Tras la brillante victoria obtenida en Nördlingen por los católicos sobre las fuerzas sueco-bernardinas, sustentada principalmente en el ejército hispánico del Cardenal Infante, don Fernando de Austria, los Habsburgo parecían a controlar la situación en el Imperio, lo que provocó la entrada de Francia en la Guerra de los Treinta Años pocos meses después.
De manera sorpresiva y arguyendo banales justificaciones, Luis XIII y su todopoderoso ministro, el cardenal Richelieu, se lanzaron al ataque contra los Países Bajos españoles en la primavera de 1635, uniendo sus fuerzas a las de los holandeses de Federico Enrique de Orange, derrotando a las fuerzas hispánicas en Les Avins y tomando salvajemente la ciudad de Tirlemont para finalmente poner bajo asedio a Lovaina. Finalmente la incursión pudo ser rechazada con la ayuda de un ejército imperial conducido por Octavio Piccolomini, la tenaz resistencia de los defensores de la ciudad, y el constante acoso de los hombres del Cardenal Infante, quien además había dado el visto bueno a una arriesgada operación para tomar el inexpugnable fuerte de Schenkenschanz, o Esquenque, como así lo conocían los españoles.
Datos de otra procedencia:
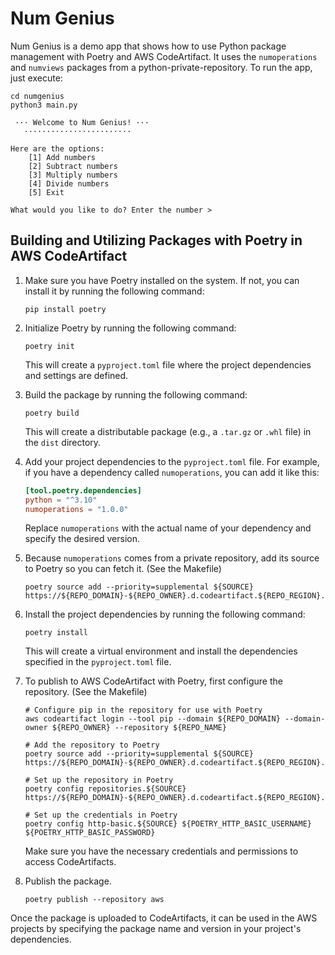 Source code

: # Num Genius

Num Genius is a demo app that shows how to use Python package management with Poetry and AWS CodeArtifact. It uses the `numoperations` and `numviews` packages from a python-private-repository. To run the app, just execute:

```shell
cd numgenius
python3 main.py

 ··· Welcome to Num Genius! ···
   ························    

Here are the options:
    [1] Add numbers
    [2] Subtract numbers
    [3] Multiply numbers
    [4] Divide numbers
    [5] Exit

What would you like to do? Enter the number > 
```

## Building and Utilizing Packages with Poetry in AWS CodeArtifact

1. Make sure you have Poetry installed on the system. If not, you can install it by running the following command:

    ```shell
    pip install poetry
    ```

2. Initialize Poetry by running the following command:

    ```shell
    poetry init
    ```

    This will create a `pyproject.toml` file where the project dependencies and settings are defined.

3. Build the package by running the following command:

    ```shell
    poetry build
    ```

    This will create a distributable package (e.g., a `.tar.gz` or `.whl` file) in the `dist` directory.

4. Add your project dependencies to the `pyproject.toml` file. For example, if you have a dependency called `numoperations`, you can add it like this:

    ```toml
    [tool.poetry.dependencies]
    python = "^3.10"
    numoperations = "1.0.0"
    ```

    Replace `numoperations` with the actual name of your dependency and specify the desired version.

5. Because `numoperations` comes from a private repository, add its source to Poetry so you can fetch it. (See the Makefile)

    ```shell
    poetry source add --priority=supplemental ${SOURCE} https://${REPO_DOMAIN}-${REPO_OWNER}.d.codeartifact.${REPO_REGION}.amazonaws.com/pypi/${REPO_NAME}/simple
    ```

6. Install the project dependencies by running the following command:

    ```shell
    poetry install
    ```

    This will create a virtual environment and install the dependencies specified in the `pyproject.toml` file.

7. To publish to AWS CodeArtifact with Poetry, first configure the repository. (See the Makefile)

    ```shell
    # Configure pip in the repository for use with Poetry
    aws codeartifact login --tool pip --domain ${REPO_DOMAIN} --domain-owner ${REPO_OWNER} --repository ${REPO_NAME}

    # Add the repository to Poetry
    poetry source add --priority=supplemental ${SOURCE} https://${REPO_DOMAIN}-${REPO_OWNER}.d.codeartifact.${REPO_REGION}.amazonaws.com/pypi/${REPO_NAME}/

    # Set up the repository in Poetry
    poetry config repositories.${SOURCE} https://${REPO_DOMAIN}-${REPO_OWNER}.d.codeartifact.${REPO_REGION}.amazonaws.com/pypi/${REPO_NAME}/

    # Set up the credentials in Poetry
    poetry config http-basic.${SOURCE} ${POETRY_HTTP_BASIC_USERNAME} ${POETRY_HTTP_BASIC_PASSWORD}
    ```

    Make sure you have the necessary credentials and permissions to access CodeArtifacts.

8. Publish the package.

    ```shell
    poetry publish --repository aws
    ```

Once the package is uploaded to CodeArtifacts, it can be used in the AWS projects by specifying the package name and version in your project's dependencies.
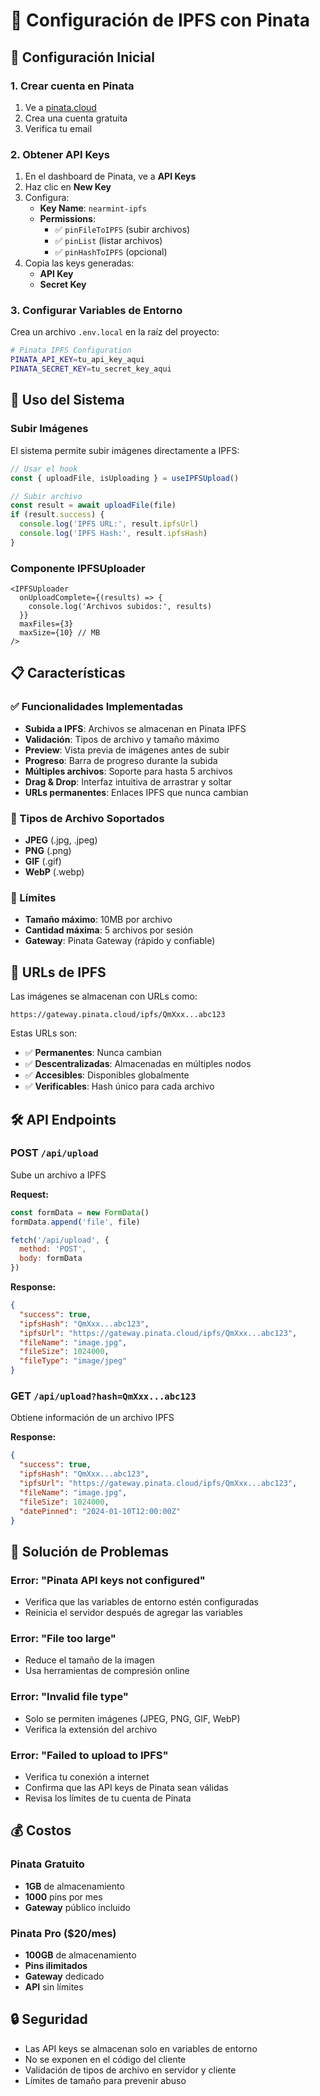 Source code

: # 📁 Configuración de IPFS con Pinata

## 🚀 Configuración Inicial

### 1. Crear cuenta en Pinata

1. Ve a [pinata.cloud](https://pinata.cloud)
2. Crea una cuenta gratuita
3. Verifica tu email

### 2. Obtener API Keys

1. En el dashboard de Pinata, ve a **API Keys**
2. Haz clic en **New Key**
3. Configura:
   - **Key Name**: `nearmint-ipfs`
   - **Permissions**: 
     - ✅ `pinFileToIPFS` (subir archivos)
     - ✅ `pinList` (listar archivos)
     - ✅ `pinHashToIPFS` (opcional)
4. Copia las keys generadas:
   - **API Key**
   - **Secret Key**

### 3. Configurar Variables de Entorno

Crea un archivo `.env.local` en la raíz del proyecto:

```bash
# Pinata IPFS Configuration
PINATA_API_KEY=tu_api_key_aqui
PINATA_SECRET_KEY=tu_secret_key_aqui
```

## 🔧 Uso del Sistema

### Subir Imágenes

El sistema permite subir imágenes directamente a IPFS:

```typescript
// Usar el hook
const { uploadFile, isUploading } = useIPFSUpload()

// Subir archivo
const result = await uploadFile(file)
if (result.success) {
  console.log('IPFS URL:', result.ipfsUrl)
  console.log('IPFS Hash:', result.ipfsHash)
}
```

### Componente IPFSUploader

```tsx
<IPFSUploader 
  onUploadComplete={(results) => {
    console.log('Archivos subidos:', results)
  }}
  maxFiles={3}
  maxSize={10} // MB
/>
```

## 📋 Características

### ✅ Funcionalidades Implementadas

- **Subida a IPFS**: Archivos se almacenan en Pinata IPFS
- **Validación**: Tipos de archivo y tamaño máximo
- **Preview**: Vista previa de imágenes antes de subir
- **Progreso**: Barra de progreso durante la subida
- **Múltiples archivos**: Soporte para hasta 5 archivos
- **Drag & Drop**: Interfaz intuitiva de arrastrar y soltar
- **URLs permanentes**: Enlaces IPFS que nunca cambian

### 🎯 Tipos de Archivo Soportados

- **JPEG** (.jpg, .jpeg)
- **PNG** (.png)
- **GIF** (.gif)
- **WebP** (.webp)

### 📏 Límites

- **Tamaño máximo**: 10MB por archivo
- **Cantidad máxima**: 5 archivos por sesión
- **Gateway**: Pinata Gateway (rápido y confiable)

## 🔗 URLs de IPFS

Las imágenes se almacenan con URLs como:
```
https://gateway.pinata.cloud/ipfs/QmXxx...abc123
```

Estas URLs son:
- ✅ **Permanentes**: Nunca cambian
- ✅ **Descentralizadas**: Almacenadas en múltiples nodos
- ✅ **Accesibles**: Disponibles globalmente
- ✅ **Verificables**: Hash único para cada archivo

## 🛠️ API Endpoints

### POST `/api/upload`
Sube un archivo a IPFS

**Request:**
```javascript
const formData = new FormData()
formData.append('file', file)

fetch('/api/upload', {
  method: 'POST',
  body: formData
})
```

**Response:**
```json
{
  "success": true,
  "ipfsHash": "QmXxx...abc123",
  "ipfsUrl": "https://gateway.pinata.cloud/ipfs/QmXxx...abc123",
  "fileName": "image.jpg",
  "fileSize": 1024000,
  "fileType": "image/jpeg"
}
```

### GET `/api/upload?hash=QmXxx...abc123`
Obtiene información de un archivo IPFS

**Response:**
```json
{
  "success": true,
  "ipfsHash": "QmXxx...abc123",
  "ipfsUrl": "https://gateway.pinata.cloud/ipfs/QmXxx...abc123",
  "fileName": "image.jpg",
  "fileSize": 1024000,
  "datePinned": "2024-01-10T12:00:00Z"
}
```

## 🚨 Solución de Problemas

### Error: "Pinata API keys not configured"
- Verifica que las variables de entorno estén configuradas
- Reinicia el servidor después de agregar las variables

### Error: "File too large"
- Reduce el tamaño de la imagen
- Usa herramientas de compresión online

### Error: "Invalid file type"
- Solo se permiten imágenes (JPEG, PNG, GIF, WebP)
- Verifica la extensión del archivo

### Error: "Failed to upload to IPFS"
- Verifica tu conexión a internet
- Confirma que las API keys de Pinata sean válidas
- Revisa los límites de tu cuenta de Pinata

## 💰 Costos

### Pinata Gratuito
- **1GB** de almacenamiento
- **1000** pins por mes
- **Gateway** público incluido

### Pinata Pro ($20/mes)
- **100GB** de almacenamiento
- **Pins ilimitados**
- **Gateway** dedicado
- **API** sin límites

## 🔒 Seguridad

- Las API keys se almacenan solo en variables de entorno
- No se exponen en el código del cliente
- Validación de tipos de archivo en servidor y cliente
- Límites de tamaño para prevenir abuso
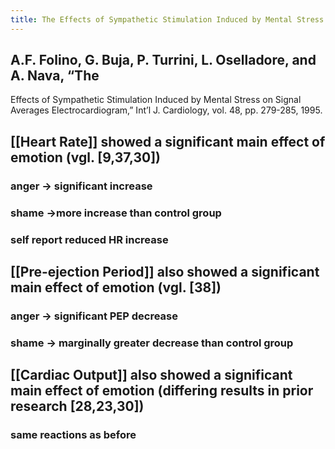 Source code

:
 ```yaml
---
title: The Effects of Sympathetic Stimulation Induced by Mental Stress on Signal Averages Electrocardiogram
---
```


## A.F. Folino, G. Buja, P. Turrini, L. Oselladore, and A. Nava, “The
Effects of Sympathetic Stimulation Induced by Mental Stress on
Signal Averages Electrocardiogram,” Int’l J. Cardiology, vol. 48,
pp. 279-285, 1995.
## [[Heart Rate]] showed a significant main effect of emotion (vgl. [9,37,30])
### anger -> significant increase
### shame ->more  increase than control group
### self report reduced HR increase
## [[Pre-ejection Period]] also showed a significant main effect of emotion (vgl. [38])
### anger -> significant PEP decrease
### shame -> marginally greater decrease than control group
###
## [[Cardiac Output]] also showed a significant main effect of emotion (differing results in prior research [28,23,30])
### same reactions as before
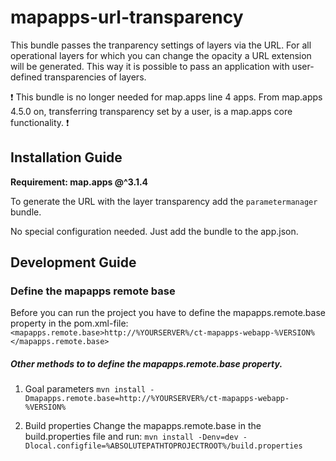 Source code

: # mapapps-url-transparency
This bundle passes the tranparency settings of layers via the URL. For all operational layers for which you can
change the opacity a URL extension will be generated. 
This way it is possible to pass an application with user-defined transparencies of layers. 

❗️ This bundle is no longer needed for map.apps line 4 apps. From map.apps 4.5.0 on, transferring transparency set by a user, is a map.apps core functionality. ❗️

Installation Guide
------------------
**Requirement: map.apps @^3.1.4**

To generate the URL with the layer transparency add the ```parametermanager``` bundle.

No special configuration needed. Just add the bundle to the app.json.

Development Guide
------------------
### Define the mapapps remote base
Before you can run the project you have to define the mapapps.remote.base property in the pom.xml-file:
`<mapapps.remote.base>http://%YOURSERVER%/ct-mapapps-webapp-%VERSION%</mapapps.remote.base>`

##### Other methods to to define the mapapps.remote.base property.
1. Goal parameters
`mvn install -Dmapapps.remote.base=http://%YOURSERVER%/ct-mapapps-webapp-%VERSION%`

2. Build properties
Change the mapapps.remote.base in the build.properties file and run:
`mvn install -Denv=dev -Dlocal.configfile=%ABSOLUTEPATHTOPROJECTROOT%/build.properties`
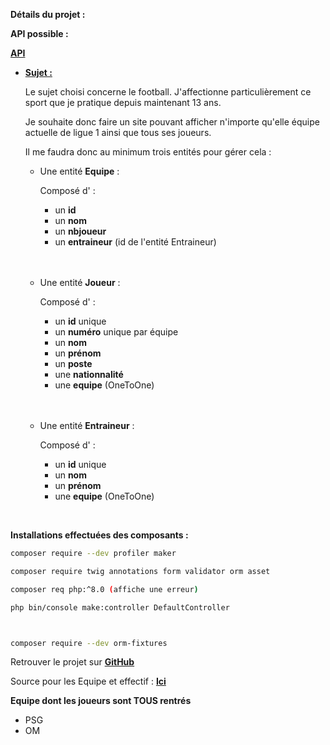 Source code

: **Détails du projet :**

**API possible :**

**[API](https://www.api-football.com/pricing)**

+ **<u>Sujet :</u>**
  
    Le sujet choisi concerne le football. J'affectionne particulièrement ce sport que je pratique depuis maintenant 13 ans.
    
    Je souhaite donc faire un site pouvant afficher n'importe qu'elle équipe actuelle de ligue 1 ainsi que tous ses joueurs. 

    Il me faudra donc au minimum trois entités pour gérer cela : 
    
    + Une entité **Equipe** :

        Composé d' :
        
        - un **id**
        - un **nom**
        - un **nbjoueur**
        - un **entraineur** (id de l'entité Entraineur)

    <br>
    <br>

    + Une entité **Joueur** :

        Composé d' :
        
        - un **id** unique
        - un **numéro** unique par équipe
        - un **nom**
        - un **prénom**
        - un **poste**
        - une **nationnalité**
        - une **equipe** (OneToOne)

    <br>
    <br>

    + Une entité **Entraineur** :

        Composé d' :
        
        - un **id** unique
        - un **nom**
        - un **prénom**
        - une **equipe** (OneToOne)


<br>

**Installations effectuées des composants :**
```bash
composer require --dev profiler maker

composer require twig annotations form validator orm asset

composer req php:^8.0 (affiche une erreur)

php bin/console make:controller DefaultController



composer require --dev orm-fixtures
```

Retrouver le projet sur **[GitHub](https://github.com/MaximeFqt/SymfoProject)**

Source pour les Equipe et effectif : **[Ici](https://www.transfermarkt.fr/ligue-1/startseite/wettbewerb/FR1)**

**Equipe dont les joueurs sont TOUS rentrés**

+ PSG
+ OM
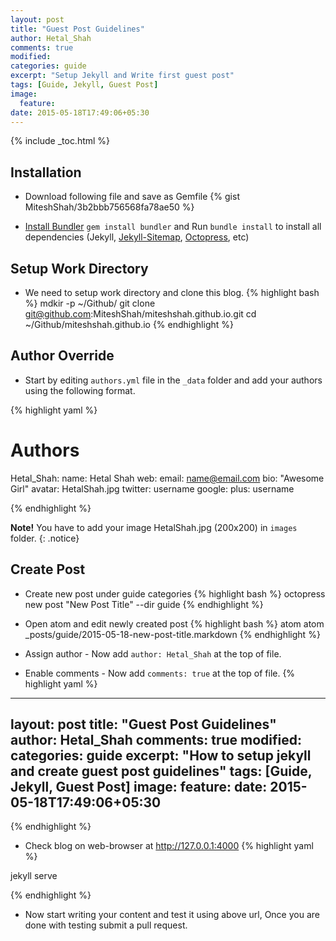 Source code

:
 ```yaml
---
layout: post
title: "Guest Post Guidelines"
author: Hetal_Shah
comments: true
modified:
categories: guide
excerpt: "Setup Jekyll and Write first guest post"
tags: [Guide, Jekyll, Guest Post]
image:
  feature:
date: 2015-05-18T17:49:06+05:30
---
```


{% include _toc.html %}

## Installation

* Download following file and save as Gemfile
{% gist MiteshShah/3b2bbb756568fa78ae50 %}

* [Install Bundler](http://bundler.io) `gem install bundler` and Run `bundle install` to install all dependencies (Jekyll, [Jekyll-Sitemap](https://github.com/jekyll/jekyll-sitemap), [Octopress](https://github.com/octopress/octopress), etc)

## Setup Work Directory
* We need to setup work directory and clone this blog.
{% highlight bash %}
mdkir -p ~/Github/
git clone git@github.com:MiteshShah/miteshshah.github.io.git
cd ~/Github/miteshshah.github.io
{% endhighlight %}

## Author Override
* Start by editing `authors.yml` file in the `_data` folder and add your authors using the following format.

{% highlight yaml %}

# Authors

Hetal_Shah:
  name: Hetal Shah
  web:
  email: name@email.com
  bio: "Awesome Girl"
  avatar: HetalShah.jpg
  twitter: username
  google:
    plus: username

{% endhighlight %}

**Note!** You have to add your image HetalShah.jpg (200x200) in `images` folder.
{: .notice}

## Create Post
* Create new post under guide categories
{% highlight bash %}
octopress new post "New Post Title" --dir guide
{% endhighlight %}

* Open atom and edit newly created post
{% highlight bash %}
atom atom _posts/guide/2015-05-18-new-post-title.markdown
{% endhighlight %}


* Assign author - Now add `author: Hetal_Shah` at the top of file.
* Enable comments - Now add `comments: true` at the top of file.
{% highlight yaml %}

---
layout: post
title: "Guest Post Guidelines"
author: Hetal_Shah
comments: true
modified:
categories: guide
excerpt: "How to setup jekyll and create guest post guidelines"
tags: [Guide, Jekyll, Guest Post]
image:
  feature:
date: 2015-05-18T17:49:06+05:30
---
{% endhighlight %}


* Check blog on web-browser at <a href="http://127.0.0.1:4000">http://127.0.0.1:4000</a>
{% highlight yaml %}

jekyll serve

{% endhighlight %}

* Now start writing your content and test it using above url, Once you are done with testing submit a pull request.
La toma de Schenkenschanz, en julio de 1635, bastó para que los holandeses se desentendieran del ejército francés y se centrasen en la recuperación de la que consideraban su plaza más emblemática e importante. Sin apoyos, los mariscales Brezé y Coligny evacuaron a los restos de su maltrecho ejército, que lograba regresar a Francia habiéndose dejado por el camino más de 22.000 hombres, 240 banderas y estandartes, y todo su tren de artillería, municiones y suministros. Tras el estrepitoso fracaso del estreno francés en la guerra, al que se sumaba la pérdida de las islas Lérins, frente a las costas de Cannes, el año de 1636 comenzaría con la terrible noticia de la pérdida del fuerte de Esquenque, en el que Federico Enrique y su primo, Juan Mauricio de Nassau, se habían jugado la hacienda y la reputación de las Provincias Unidas.